Problem statement: Please copy every line below that contains the string "způsoby".

Material to process:
========================================================================

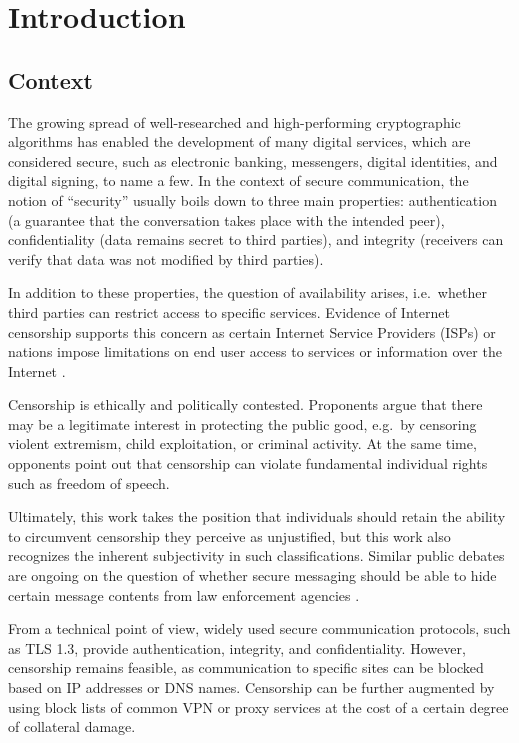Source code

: \chapter{Introduction}\label{ch:introduction}

\section{Context} \label{sec:context}

The growing spread of well-researched and high-performing cryptographic algorithms has enabled the development of many digital services, which are considered secure, such as electronic banking, messengers, digital identities, and digital signing, to name a few.
In the context of secure communication, the notion of ``security'' usually boils down to three main properties: authentication (a guarantee that the conversation takes place with the intended peer), confidentiality (data remains secret to third parties), and integrity (receivers can verify that data was not modified by third parties).

In addition to these properties, the question of availability arises, i.e.~whether third parties can restrict access to specific services. Evidence of Internet censorship supports this concern as certain Internet Service Providers (ISPs) or nations impose limitations on end user access to services or information over the Internet \cite{master2023worldwide,SP:NCWHRC20,CCS:RSKE20}.

Censorship is ethically and politically contested. Proponents argue that there may be a legitimate interest in protecting the public good, e.g.~by censoring violent extremism, child exploitation, or criminal activity. At the same time, opponents point out that censorship can violate fundamental individual rights such as freedom of speech.

Ultimately, this work takes the position that individuals should retain the ability to circumvent censorship they perceive as unjustified, but this work also recognizes the inherent subjectivity in such classifications. Similar public debates are ongoing on the question of whether secure messaging should be able to hide certain message contents from law enforcement agencies \cite{menn2019facebook,townsend2025encryption}.

From a technical point of view, widely used secure communication protocols, such as TLS 1.3, provide authentication, integrity, and confidentiality. However, censorship remains feasible, as communication to specific sites can be blocked based on IP addresses or DNS names. Censorship can be further augmented by using block lists of common VPN or proxy services at the cost of a certain degree of collateral damage.

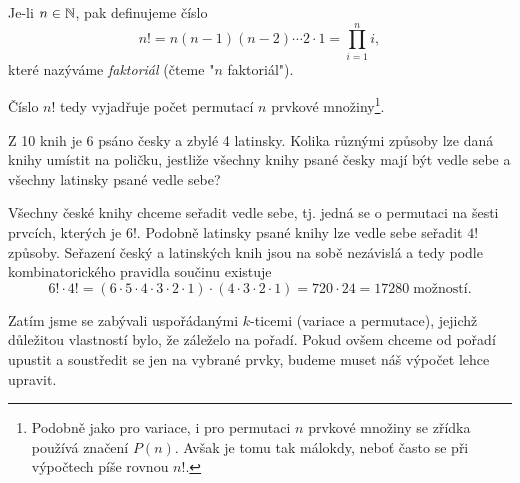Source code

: \begin{definition}[Faktoriál]
    Je-li $n\in\mathbb{N}$, pak definujeme číslo
    \begin{equation*}
        n!=n(n-1)(n-2)\cdots 2\cdot 1=\prod_{i=1}^{n}i,
    \end{equation*}
    které nazýváme \emph{faktoriál} (čteme "$n$ faktoriál").
\end{definition}

Číslo $n!$ tedy vyjadřuje počet permutací $n$ prvkové množiny\footnote{Podobně jako pro variace, i pro permutaci $n$ prvkové množiny se zřídka používá značení $P(n)$. Avšak je tomu tak málokdy, neboť často se při výpočtech píše rovnou $n!$.}.

\begin{exercise}
    Z 10 knih je 6 psáno česky a zbylé 4 latinsky. Kolika různými způsoby lze daná knihy umístit na poličku, jestliže všechny knihy psané česky mají být vedle sebe a všechny latinsky psané vedle sebe?\cite{Havrlant2022}
\end{exercise}
\begin{solution}
    Všechny české knihy chceme seřadit vedle sebe, tj. jedná se o permutaci na šesti prvcích, kterých je $6!$. Podobně latinsky psané knihy lze vedle sebe seřadit $4!$ způsoby. Seřazení český a latinských knih jsou na sobě nezávislá a tedy podle kombinatorického pravidla součinu existuje
    \begin{equation*}
        6!\cdot 4!=(6\cdot 5\cdot 4\cdot 3\cdot 2\cdot 1)\cdot(4\cdot 3\cdot 2\cdot 1)=720\cdot 24=17 280\;\text{možností.}
    \end{equation*}
\end{solution}

Zatím jsme se zabývali uspořádanými $k$-ticemi (variace a permutace), jejichž důležitou vlastností bylo, že záleželo na pořadí. Pokud ovšem chceme od pořadí upustit a soustředit se jen na vybrané prvky, budeme muset náš výpočet lehce upravit.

========================================================================

Solved exercise:
    Z 10 knih je 6 psáno česky a zbylé 4 latinsky. Kolika různými způsoby lze daná knihy umístit na poličku, jestliže všechny knihy psané česky mají být vedle sebe a všechny latinsky psané vedle sebe?\cite{Havrlant2022}
    Všechny české knihy chceme seřadit vedle sebe, tj. jedná se o permutaci na šesti prvcích, kterých je $6!$. Podobně latinsky psané knihy lze vedle sebe seřadit $4!$ způsoby. Seřazení český a latinských knih jsou na sobě nezávislá a tedy podle kombinatorického pravidla součinu existuje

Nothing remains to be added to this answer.